• Instructions for the task
Filter the entries for the string "Commerce". Copy each line that has it.

• Items listed in a dataset

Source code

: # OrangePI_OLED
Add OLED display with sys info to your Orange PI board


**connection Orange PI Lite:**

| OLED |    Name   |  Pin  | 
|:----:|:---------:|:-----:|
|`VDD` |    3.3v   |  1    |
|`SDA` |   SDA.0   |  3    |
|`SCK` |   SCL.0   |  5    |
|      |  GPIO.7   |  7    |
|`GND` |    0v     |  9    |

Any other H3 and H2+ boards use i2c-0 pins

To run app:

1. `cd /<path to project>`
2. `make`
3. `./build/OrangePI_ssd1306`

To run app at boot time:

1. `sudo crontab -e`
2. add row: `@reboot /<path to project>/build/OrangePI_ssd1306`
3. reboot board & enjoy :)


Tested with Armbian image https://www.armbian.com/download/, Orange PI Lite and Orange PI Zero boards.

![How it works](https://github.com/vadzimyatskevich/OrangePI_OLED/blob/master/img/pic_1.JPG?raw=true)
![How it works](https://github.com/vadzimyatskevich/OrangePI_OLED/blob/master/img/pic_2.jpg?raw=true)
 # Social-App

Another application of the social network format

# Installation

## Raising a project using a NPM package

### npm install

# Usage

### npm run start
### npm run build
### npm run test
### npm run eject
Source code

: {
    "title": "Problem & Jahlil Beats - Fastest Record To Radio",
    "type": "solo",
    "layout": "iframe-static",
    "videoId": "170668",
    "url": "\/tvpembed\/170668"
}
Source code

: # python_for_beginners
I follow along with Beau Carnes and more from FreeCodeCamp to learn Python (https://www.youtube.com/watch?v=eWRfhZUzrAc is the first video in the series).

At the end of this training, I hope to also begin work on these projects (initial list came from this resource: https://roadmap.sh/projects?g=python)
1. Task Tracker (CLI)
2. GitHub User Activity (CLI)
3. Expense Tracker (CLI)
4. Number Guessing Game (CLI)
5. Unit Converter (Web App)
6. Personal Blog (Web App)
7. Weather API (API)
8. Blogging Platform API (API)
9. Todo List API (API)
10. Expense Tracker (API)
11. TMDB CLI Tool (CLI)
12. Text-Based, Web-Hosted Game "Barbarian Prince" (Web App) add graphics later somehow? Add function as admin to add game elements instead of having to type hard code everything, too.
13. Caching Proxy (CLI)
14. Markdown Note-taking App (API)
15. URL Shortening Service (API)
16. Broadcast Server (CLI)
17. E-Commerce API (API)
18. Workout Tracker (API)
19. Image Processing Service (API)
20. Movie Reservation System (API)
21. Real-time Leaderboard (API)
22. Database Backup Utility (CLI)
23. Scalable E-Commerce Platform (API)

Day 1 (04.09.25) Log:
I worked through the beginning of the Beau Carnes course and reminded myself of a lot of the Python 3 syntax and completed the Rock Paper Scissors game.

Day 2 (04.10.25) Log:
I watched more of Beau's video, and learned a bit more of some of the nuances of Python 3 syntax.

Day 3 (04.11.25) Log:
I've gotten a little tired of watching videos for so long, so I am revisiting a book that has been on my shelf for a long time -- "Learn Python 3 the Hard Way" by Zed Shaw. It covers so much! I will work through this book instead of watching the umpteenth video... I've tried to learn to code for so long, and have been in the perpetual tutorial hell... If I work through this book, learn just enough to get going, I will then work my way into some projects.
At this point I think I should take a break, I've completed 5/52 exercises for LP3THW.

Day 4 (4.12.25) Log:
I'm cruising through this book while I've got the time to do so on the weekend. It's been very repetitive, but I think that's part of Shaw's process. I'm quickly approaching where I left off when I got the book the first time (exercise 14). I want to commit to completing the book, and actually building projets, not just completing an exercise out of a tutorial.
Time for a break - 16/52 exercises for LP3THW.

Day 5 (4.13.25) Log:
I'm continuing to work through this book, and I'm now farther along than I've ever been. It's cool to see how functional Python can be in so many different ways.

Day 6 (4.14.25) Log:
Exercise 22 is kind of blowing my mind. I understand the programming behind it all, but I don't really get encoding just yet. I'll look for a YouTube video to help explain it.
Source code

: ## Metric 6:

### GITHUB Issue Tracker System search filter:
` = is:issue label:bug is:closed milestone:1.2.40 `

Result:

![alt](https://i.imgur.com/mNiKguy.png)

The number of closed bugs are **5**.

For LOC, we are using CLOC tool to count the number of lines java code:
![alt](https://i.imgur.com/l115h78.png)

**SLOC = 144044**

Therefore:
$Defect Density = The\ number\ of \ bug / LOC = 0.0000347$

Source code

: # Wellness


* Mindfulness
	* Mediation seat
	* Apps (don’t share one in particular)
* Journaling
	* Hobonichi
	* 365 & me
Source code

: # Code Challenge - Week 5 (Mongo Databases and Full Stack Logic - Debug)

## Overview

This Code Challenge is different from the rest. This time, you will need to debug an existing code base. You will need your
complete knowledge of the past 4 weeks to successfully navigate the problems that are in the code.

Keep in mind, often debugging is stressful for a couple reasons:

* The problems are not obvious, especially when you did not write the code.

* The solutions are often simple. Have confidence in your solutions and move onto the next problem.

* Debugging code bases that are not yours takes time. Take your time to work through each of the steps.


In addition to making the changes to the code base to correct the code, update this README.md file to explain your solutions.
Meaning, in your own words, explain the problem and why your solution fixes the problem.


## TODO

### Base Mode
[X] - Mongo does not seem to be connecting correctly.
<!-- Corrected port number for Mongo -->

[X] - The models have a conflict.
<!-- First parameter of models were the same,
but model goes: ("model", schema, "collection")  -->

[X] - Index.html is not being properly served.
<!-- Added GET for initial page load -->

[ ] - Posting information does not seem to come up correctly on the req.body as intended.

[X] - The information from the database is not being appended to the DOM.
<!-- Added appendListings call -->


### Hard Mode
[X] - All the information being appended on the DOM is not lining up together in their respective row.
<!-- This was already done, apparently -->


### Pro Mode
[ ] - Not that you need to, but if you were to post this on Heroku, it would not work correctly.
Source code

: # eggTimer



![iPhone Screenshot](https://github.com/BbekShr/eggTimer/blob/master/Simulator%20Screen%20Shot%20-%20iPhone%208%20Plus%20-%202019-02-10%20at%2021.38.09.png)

• Response for this exercise
17. E-Commerce API (API)
23. Scalable E-Commerce Platform (API)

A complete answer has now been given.